Data excerpts:

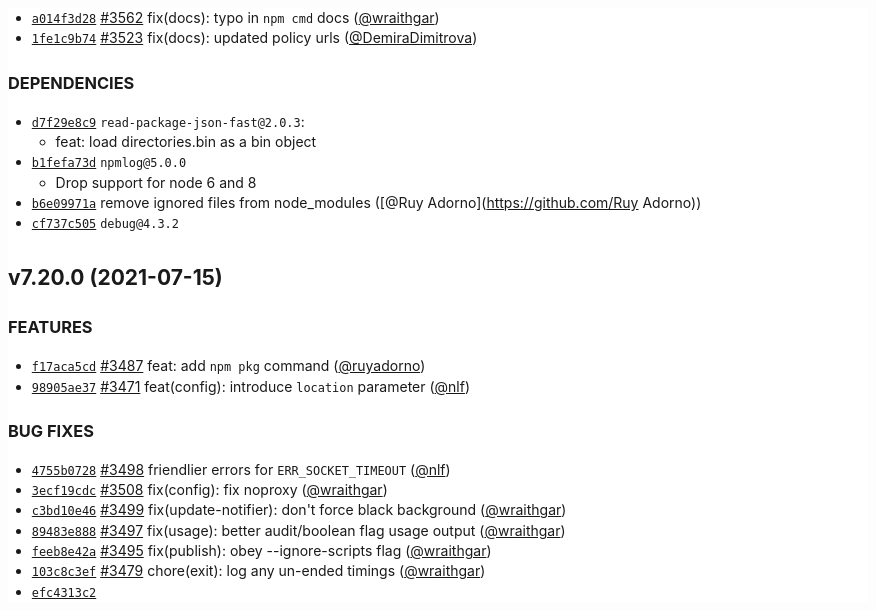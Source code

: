 * [`a014f3d28`](https://github.com/npm/cli/commit/a014f3d284e49cd085cfd060a71a161b93bca9d1)
  [#3562](https://github.com/npm/cli/issues/3562)
  fix(docs): typo in `npm cmd` docs
  ([@wraithgar](https://github.com/wraithgar))
* [`1fe1c9b74`](https://github.com/npm/cli/commit/1fe1c9b74ea3c3d5bb5b3696b954422b9b55dd91)
  [#3523](https://github.com/npm/cli/issues/3523)
  fix(docs): updated policy urls
  ([@DemiraDimitrova](https://github.com/DemiraDimitrova))

### DEPENDENCIES

* [`d7f29e8c9`](https://github.com/npm/cli/commit/d7f29e8c94ae77661390f82ae72efc1bd6fcfbc3)
  `read-package-json-fast@2.0.3`:
  - feat: load directories.bin as a bin object
* [`b1fefa73d`](https://github.com/npm/cli/commit/b1fefa73db2f8d9c55b4447ffc1cdbaf8e9bb298)
  `npmlog@5.0.0`
  * Drop support for node 6 and 8
* [`b6e09971a`](https://github.com/npm/cli/commit/b6e09971a8f9a3c92188838b69be0a0dda27f0bb)
  remove ignored files from node_modules
  ([@Ruy Adorno](https://github.com/Ruy Adorno))
* [`cf737c505`](https://github.com/npm/cli/commit/cf737c505e76a473850c5244b17f3469efbc3c02)
  `debug@4.3.2`

## v7.20.0 (2021-07-15)

### FEATURES

* [`f17aca5cd`](https://github.com/npm/cli/commit/f17aca5cdf355aaa7e1f517d1b3bb4213f4df092)
  [#3487](https://github.com/npm/cli/issues/3487)
  feat: add `npm pkg` command
  ([@ruyadorno](https://github.com/ruyadorno))
* [`98905ae37`](https://github.com/npm/cli/commit/98905ae3759165cd6d6f6306f31acc6a2baa4cde)
  [#3471](https://github.com/npm/cli/issues/3471)
  feat(config): introduce `location` parameter
  ([@nlf](https://github.com/nlf))

### BUG FIXES

* [`4755b0728`](https://github.com/npm/cli/commit/4755b072877f547585cb0e2562261b2c87e2ff0b)
  [#3498](https://github.com/npm/cli/issues/3498)
  friendlier errors for `ERR_SOCKET_TIMEOUT`
  ([@nlf](https://github.com/nlf))
* [`3ecf19cdc`](https://github.com/npm/cli/commit/3ecf19cdc35684ccb15280b2c34d27496aa1c634)
  [#3508](https://github.com/npm/cli/issues/3508)
  fix(config): fix noproxy
  ([@wraithgar](https://github.com/wraithgar))
* [`c3bd10e46`](https://github.com/npm/cli/commit/c3bd10e461976a073e6a898c46f8bde28b17668f)
  [#3499](https://github.com/npm/cli/issues/3499)
  fix(update-notifier): don't force black background
  ([@wraithgar](https://github.com/wraithgar))
* [`89483e888`](https://github.com/npm/cli/commit/89483e888acc56386b9ebc4d70a4676e4a5a5cb1)
  [#3497](https://github.com/npm/cli/issues/3497)
  fix(usage): better audit/boolean flag usage output
  ([@wraithgar](https://github.com/wraithgar))
* [`feeb8e42a`](https://github.com/npm/cli/commit/feeb8e42a7b0510023175dc86269edb544d97601)
  [#3495](https://github.com/npm/cli/issues/3495)
  fix(publish): obey --ignore-scripts flag
  ([@wraithgar](https://github.com/wraithgar))
* [`103c8c3ef`](https://github.com/npm/cli/commit/103c8c3ef3ba7ff0483557f32eebc4c6298285e3)
  [#3479](https://github.com/npm/cli/issues/3479)
  chore(exit): log any un-ended timings
  ([@wraithgar](https://github.com/wraithgar))
* [`efc4313c2`](https://github.com/npm/cli/commit/efc4313c2062ffad22aa24e5198d575a7eb5f20e)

DIRECTIONS FOR THIS TASK: Filtering the entries above by the word "flag", copy each line that matches.

OUTPUT FOR THIS EXERCISE:
  fix(usage): better audit/boolean flag usage output
  fix(publish): obey --ignore-scripts flag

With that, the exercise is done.